Towards a politics for soil restitution
Understanding and promoting the free processes of soil creation and nourishment must be as much of a central concern for the Department of Agriculture as is the principle of land restitution. (Photo: Dylan de Jonge on Unsplash)

Economic justice in land restitution requires an ecological approach to land, in which an equitable partnership of farmers with soil and with its diverse creatures is able to undo debt-based exploitation of farmers.

In the 1840s a young journalist started work on the story of the closing of forests to peasants. Unable to collect fuel, or gather wild foods in common lands, their household ecologies could no longer function, and most had no option but to move to towns in search of paid labour.

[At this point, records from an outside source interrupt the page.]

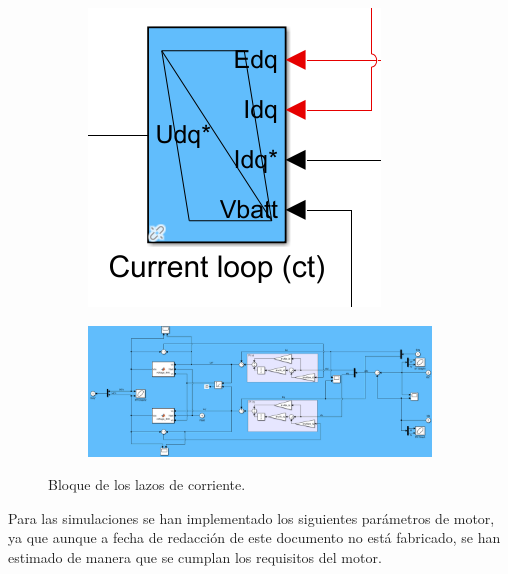 \begin{figure}[H]
    \begin{subfigure}{0.2\linewidth}
        \centering
        \includegraphics[width=\linewidth]{fig/PIEMR_out.png}
    \end{subfigure}
    \begin{subfigure}{0.75\linewidth}
        \centering
        \includegraphics[width=\linewidth]{fig/PIEMR_in.png}
    \end{subfigure}
    \caption{Bloque de los lazos de corriente.}
\end{figure}

Para las simulaciones se han implementado los siguientes parámetros de motor, ya que aunque a fecha de redacción de este documento no está fabricado, se han estimado de manera que se cumplan los requisitos del motor.


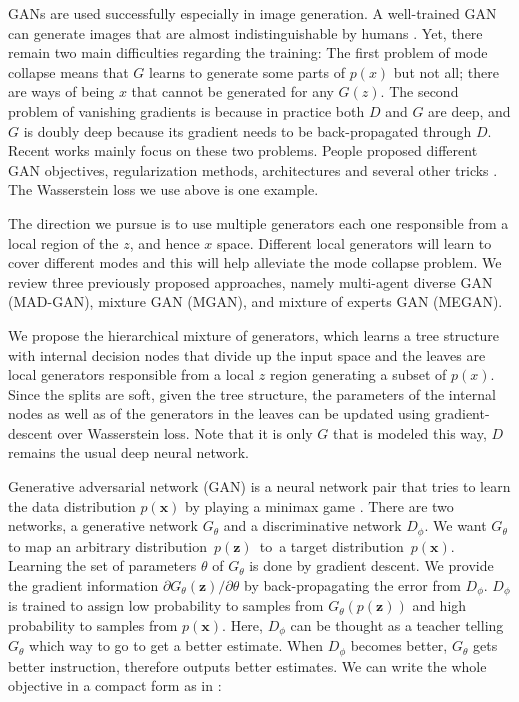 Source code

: \documentclass[a4paper,onesided,12pt]{report}
\begin{document}
GANs are used successfully especially in image generation. A well-trained GAN can generate images that are almost indistinguishable by humans \cite{stylegan}. Yet, there remain two main difficulties regarding the training: The first problem of mode collapse means that $G$ learns to generate some parts of $p(x)$ but not all; there are ways of being $x$ that cannot be generated for any $G(z)$. The second problem of vanishing gradients is because in practice both $D$ and $G$ are deep, and $G$ is doubly deep because its gradient needs to be back-propagated through $D$. Recent works mainly focus on these two problems. People proposed different GAN objectives, regularization methods, architectures and several other tricks \cite{ganreview}. The Wasserstein loss we use above is one example. 

The direction we pursue is to use multiple generators each one responsible from a local region of the $z$, and hence $x$ space. Different local generators will learn to cover different modes and this will help alleviate the mode collapse problem. We review three previously proposed approaches, namely multi-agent diverse GAN (MAD-GAN)\cite{madgan}, mixture GAN (MGAN)\cite{mgan}, and mixture of experts GAN (MEGAN)\cite{megan}. 

We propose the hierarchical mixture of generators, which learns a tree structure with internal decision nodes that divide up the input space and the leaves are local generators responsible from a local $z$ region generating a subset of $p(x)$. Since the splits are soft, given the tree structure, the parameters of the internal nodes as well as of the generators in the leaves can be updated using gradient-descent over Wasserstein loss. Note that it is only $G$ that is modeled this way, $D$ remains the usual deep neural network.

Generative adversarial network (GAN) is a neural network pair that tries to learn the data distribution $p(\boldsymbol{x})$ by playing a minimax game \cite{gan}. There are two networks, a generative network $G_{\theta}$ and a discriminative network $D_{\phi}$. We want $G_{\theta}$ to map an arbitrary distribution~$p(\boldsymbol{z})$~to~a target distribution~$p(\boldsymbol{x})$. Learning the set of parameters $\theta$ of $G_{\theta}$ is done by gradient descent. We provide the gradient information $\partial{G_{\theta}(\boldsymbol{z})} / \partial{\theta}$ by back-propagating the error from $D_{\phi}$. $D_{\phi}$ is trained to assign low probability to samples from $G_{\theta}(p(\boldsymbol{z}))$ and high probability to samples from $p(\boldsymbol{x})$. Here, $D_{\phi}$ can be thought as a teacher telling $G_{\theta}$ which way to go to get a better estimate. When $D_{\phi}$ becomes better, $G_{\theta}$ gets better instruction, therefore outputs better estimates. We can write the whole objective in a compact form as in \cite{gan}:
\end{document}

The journalist’s story was titled Debates on law of fallen wood and published in 1842. In it, he compares the laws that had closed the commons in different countries of Europe. As factories and cities increased in size, so too did the need for commercial agriculture: on a scale that could feed many more than those who lived off it. But as more farming estates were driving more people off the land, the journalist observed, soils were depleting

That journalist’s name was Karl Marx. His concern with the depletion of soils and labour threads throughout the three volumes that developed out of his story on fallen wood: Capital.

Marx keenly observed the depletion of soils and labourers when large-scale agriculture stripped lands of their nutrient cycle:

All progress in capitalistic agriculture,” he wrote, is a progress in the art, not only of robbing the labourer but of robbing the soil; all progress in increasing the fertility of the soil for a given time is a progress towards ruining the lasting sources of that fertility”. (p.330) He argued that new ecologies of life under capital had broken the metabolic cycles that fed soils. This process is known as his theory of “metabolic rift”.

Metabolic rift expanded across oceans as soils were colonised for the ever-growing food demands of Europe’s industrial economy. Without resettling mouths and outsourcing for soil, Europe’s industries would never have been built.

I want to ask here: what are the implications of Marx’s observations about soil for land restitution in South Africa? Could we think about land restitution as not only about reclaiming Black access to land, but also about revolutionising the relationship of capitalism and coloniality, with food production and soils?

As the commons in Europe, and later Africa, India, the Pacific, China, Japan, Australia, the Middle East and North and South America came under coloniality, they came under a new knowledge regime that comprised mathematical measurement and land surveying, combined with the science of mapping, and the political belief system of individual property ownership, that would come to be written in stone in courts of law, and protected and implemented by soldiers like those based at the Castle in Cape Town.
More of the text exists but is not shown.